The major objective of this sequence is to present the structure and function of the digestive system. The sequence will cover three topic areas related to digestion: 1) the actual process of digestive function and its regulations, 2) metabolic interactions, and 3) pharmacology and pharmacokinetics of drug absorption and metabolism.

 

Sequence Director:
Matthew Velkey, Ph.D.

 

dScribe:
Nikki Selewski

 

Syllabus

Introduction and Broad Objectives

The major objective of this sequence is for the students to obtain integrated information regarding the structure and function of the digestive system through lectures, laboratory exercises and small group conferences. More specific objectives, and expected learning outcome for each lecture and lab in the subtopic areas, will be provided in each session or may be found in lecture handouts or in the sequence syllabus.

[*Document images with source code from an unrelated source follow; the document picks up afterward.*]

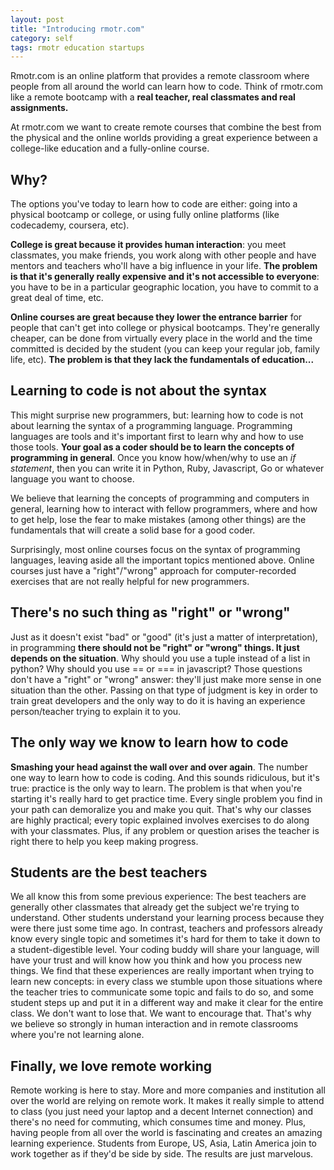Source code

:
 ```yaml
---
layout: post
title: "Introducing rmotr.com"
category: self
tags: rmotr education startups
---
```


Rmotr.com is an online platform that provides a remote classroom where people from all around the world can learn how to code. Think of rmotr.com like a remote bootcamp with a **real teacher, real classmates and real assignments.**

At rmotr.com we want to create remote courses that combine the best from the physical and the online worlds providing a great experience between a college-like education and a fully-online course.

## Why?

The options you've today to learn how to code are either: going into a physical bootcamp or college, or using fully online platforms (like codecademy, coursera, etc).

**College is great because it provides human interaction**: you meet classmates, you make friends, you work along with other people and have mentors and teachers who'll have a big influence in your life. **The problem is that it's generally really expensive and it's not accessible to everyone**: you have to be in a particular geographic location, you have to commit to a great deal of time, etc.

**Online courses are great because they lower the entrance barrier** for people that can't get into college or physical bootcamps. They're generally cheaper, can be done from virtually every place in the world and the time committed is decided by the student (you can keep your regular job, family life, etc). **The problem is that they lack the fundamentals of education...**

## Learning to code is not about the syntax

This might surprise new programmers, but: learning how to code is not about learning the syntax of a programming language. Programming languages are tools and it's important first to learn why and how to use those tools. **Your goal as a coder should be to learn the concepts of programming in general**. Once you know how/when/why to use an _if statement_, then you can write it in Python, Ruby, Javascript, Go or whatever language you want to choose.

We believe that learning the concepts of programming and computers in general, learning how to interact with fellow programmers, where and how to get help, lose the fear to make mistakes (among other things) are the fundamentals that will create a solid base for a good coder.

Surprisingly, most online courses focus on the syntax of programming languages, leaving aside all the important topics mentioned above. Online courses just have a "right"/"wrong" approach for computer-recorded exercises that are not really helpful for new programmers.

## There's no such thing as "right" or "wrong"

Just as it doesn't exist "bad" or "good" (it's just a matter of interpretation), in programming **there should not be "right" or "wrong" things. It just depends on the situation**. Why should you use a tuple instead of a list in python? Why should you use == or === in javascript? Those questions don't have a "right" or "wrong" answer: they'll just make more sense in one situation than the other. Passing on that type of judgment is key in order to train great developers and the only way to do it is having an experience person/teacher trying to explain it to you.

## The only way we know to learn how to code

**Smashing your head against the wall over and over again**. The number one way to learn how to code is coding. And this sounds ridiculous, but it's true: practice is the only way to learn. The problem is that when you're starting it's really hard to get practice time. Every single problem you find in your path can demoralize you and make you quit. That's why our classes are highly practical; every topic explained involves exercises to do along with your classmates. Plus, if any problem or question arises the teacher is right there to help you keep making progress.

## Students are the best teachers

We all know this from some previous experience: The best teachers are generally other classmates that already get the subject we're trying to understand. Other students understand your learning process because they were there just some time ago. In contrast, teachers and professors already know every single topic and sometimes it's hard for them to take it down to a student-digestible level. Your coding buddy will share your language, will have your trust and will know how you think and how you process new things. We find that these experiences are really important when trying to learn new concepts: in every class we stumble upon those situations where the teacher tries to communicate some topic and fails to do so, and some student steps up and put it in a different way and make it clear for the entire class. We don't want to lose that. We want to encourage that. That's why we believe so strongly in human interaction and in remote classrooms where you're not learning alone.

## Finally, we love remote working

Remote working is here to stay. More and more companies and institution all over the world are relying on remote work. It makes it really simple to attend to class (you just need your laptop and a decent Internet connection) and there's no need for commuting, which consumes time and money. Plus, having people from all over the world is fascinating and creates an amazing learning experience. Students from Europe, US, Asia, Latin America join to work together as if they'd be side by side. The results are just marvelous.
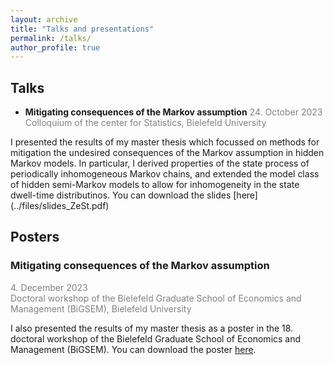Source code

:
 ```yaml
---
layout: archive
title: "Talks and presentations"
permalink: /talks/
author_profile: true
---
```

## Talks
- **Mitigating consequences of the Markov assumption**
<span style="color:grey">24. October 2023<br>
Colloquium of the center for Statistics, Bielefeld University
</span>
I presented the results of my master thesis which focussed on methods for mitigation the undesired consequences of the Markov assumption in hidden Markov models. In particular, I derived properties of the state process of periodically inhomogeneous Markov chains, and extended the model class of hidden semi-Markov models to allow for inhomogeneity in the state dwell-time distributinos. You can download the slides [here](../files/slides_ZeSt.pdf)


## Posters

### Mitigating consequences of the Markov assumption

<span style="color:grey">4. December 2023<br>
Doctoral workshop of the Bielefeld Graduate School of Economics and Management (BiGSEM), Bielefeld University
</span>

I also presented the results of my master thesis as a poster in the 18. doctoral workshop of the Bielefeld Graduate School of Economics and Management (BiGSEM). You can download the poster [here](../files/Poster_BIGSEM_workshop_Koslik.pdf).


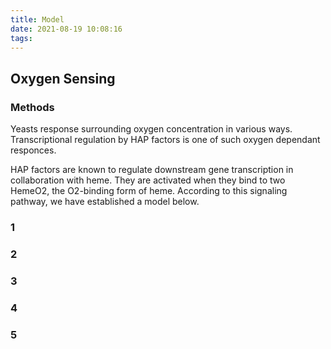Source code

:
 ```yaml
---
title: Model
date: 2021-08-19 10:08:16
tags:
---
```


## Oxygen Sensing

### Methods

Yeasts response surrounding oxygen concentration in various ways. Transcriptional regulation by HAP factors is one of such oxygen dependant responces.

HAP factors are known to regulate downstream gene transcription in collaboration with heme. They are activated when they bind to two HemeO2, the O2-binding form of heme.
According to this signaling pathway, we have established a model below. 
### 1
### 2
### 3
### 4
### 5
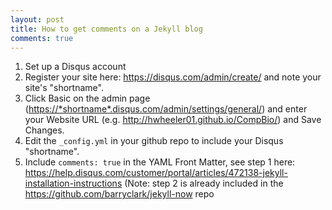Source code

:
 ```yaml
---
layout: post
title: How to get comments on a Jekyll blog
comments: true
---
```


1. Set up a Disqus account
2. Register your site here: <https://disqus.com/admin/create/> and note your site's "shortname".
3. Click Basic on the admin page (<https://*shortname*.disqus.com/admin/settings/general/>) and enter your Website URL (e.g. <http://hwheeler01.github.io/CompBio/>) and Save Changes.
4. Edit the `_config.yml` in your github repo to include your Disqus "shortname".
5. Include `comments: true` in the YAML Front Matter, see step 1 here: <https://help.disqus.com/customer/portal/articles/472138-jekyll-installation-instructions> (Note: step 2 is already included in the <https://github.com/barryclark/jekyll-now> repo

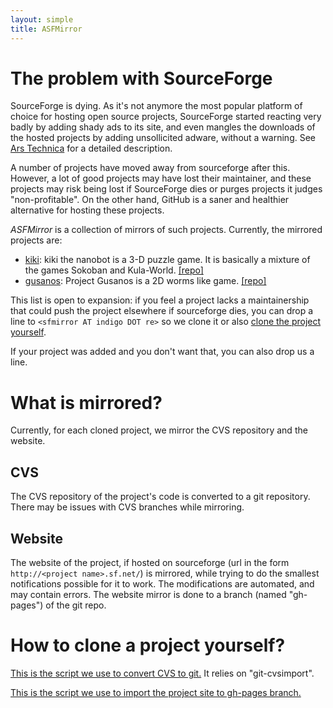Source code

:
 ```yaml
---
layout: simple
title: ASFMirror
---
```


# The problem with SourceForge

SourceForge is dying. As it's not anymore the most popular platform of choice for hosting open source projects, SourceForge started reacting very badly by adding shady ads to its site, and even mangles the downloads of the hosted projects by adding unsollicited adware, without a warning. See [Ars Technica](http://arstechnica.com/information-technology/2015/05/sourceforge-grabs-gimp-for-windows-account-wraps-installer-in-bundle-pushing-adware/) for a detailed description.

A number of projects have moved away from sourceforge after this. However, a lot of good projects may have lost their maintainer, and these projects may risk being lost if SourceForge dies or purges projects it judges "non-profitable".
On the other hand, GitHub is a saner and healthier alternative for hosting these projects.

*ASFMirror* is a collection of mirrors of such projects. Currently, the mirrored projects are:

* [kiki](kiki): kiki the nanobot is a 3-D puzzle game. It is basically a mixture of the games Sokoban and Kula-World. [[repo]](https://github.com/a-sf-mirror/kiki)
* [gusanos](gusanos): Project Gusanos is a 2D worms like game. [[repo]](https://github.com/a-sf-mirror/gusanos)

This list is open to expansion: if you feel a project lacks a maintainership that could push the project elsewhere if sourceforge dies, you can drop a line to `<sfmirror AT indigo DOT re>` so we clone it or also [clone the project yourself](#how-to-clone-a-project-yourself).

If your project was added and you don't want that, you can also drop us a line.

# What is mirrored?

Currently, for each cloned project, we mirror the CVS repository and the website.

## CVS

The CVS repository of the project's code is converted to a git repository. There may be issues with CVS branches while mirroring.

## Website

The website of the project, if hosted on sourceforge (url in the form `http://<project name>.sf.net/`) is mirrored, while trying to do the smallest notifications possible for it to work. The modifications are automated, and may contain errors. The website mirror is done to a branch (named "gh-pages") of the git repo.

# How to clone a project yourself?

[This is the script we use to convert CVS to git.](sf-cvs-to-git.zsh) It relies on "git-cvsimport".

[This is the script we use to import the project site to gh-pages branch.](sf-site-to-gh.zsh)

In essence, the sequence will cover four major topic areas related to digestion;

  1. gross anatomical and histological structures of the digestive system
  2. actual processes of digestive function and its regulations
  3. metabolic interactions
  4. pharmacology of drug absorption and metabolism

The Structure and Function of the Digestive System

For this aspect of the sequence, a tightly-coordinated, multidisciplinary approach, involving embryology, anatomy, histology and physiology, is taken to illustrate:

  1. the formation and development of the GI tract
  2. the structural characteristics of the major anatomical subdivisions of the GI tract and their associated glands
  3. the functions of these structural subdivisions in the process of digestion
  4. the neural and hormonal mechanisms that regulate the activities of the digestive system

Included in these topic areas is the importance of the role of major digestive glands, namely, the salivary glands, pancreas, and liver in the process of digestion.

Metabolic Interactions

The liver represents the central site for metabolic regulation and control in addition to being a digestive gland, as it secretes bile. The liver is situated strategically to process nutrients absorbed by the intestine and serves as the major site for metabolic interaction. A series of lectures pertaining to the metabolism of carbohydrates, lipids and cholesterol will be presented.

Pharmacology

Since most drug therapy is oral, the gastrointestinal tract plays a crucial role in pharmacokinetics. Diseases of the gastrointestinal tract may alter drug absorption and recirculation. The pharmacology lectures are designed to provide the student with an introduction to the basic principles that govern drug absorption and metabolism. It will be discussed also how metabolism and disposition of drugs cause certain drug-drug interactions and drug toxicity.

Ancillary Topics

In addition to the subject matters listed above, there will be three lectures on nutrition; two Macro-nutrition and one Micro-nutrition lectures. Also, there will be one lecture on the interactions between the microbial flora of the GI tract and the host organism. Finally, there will be a patient-present MDC session dealing with “Intestinal malabsorption and cystic fibrosis” and clinical lectures dealing with “Gastrointestinal cancer-surgical considerations,” “Hernias,” and “Abdominal Radiology.”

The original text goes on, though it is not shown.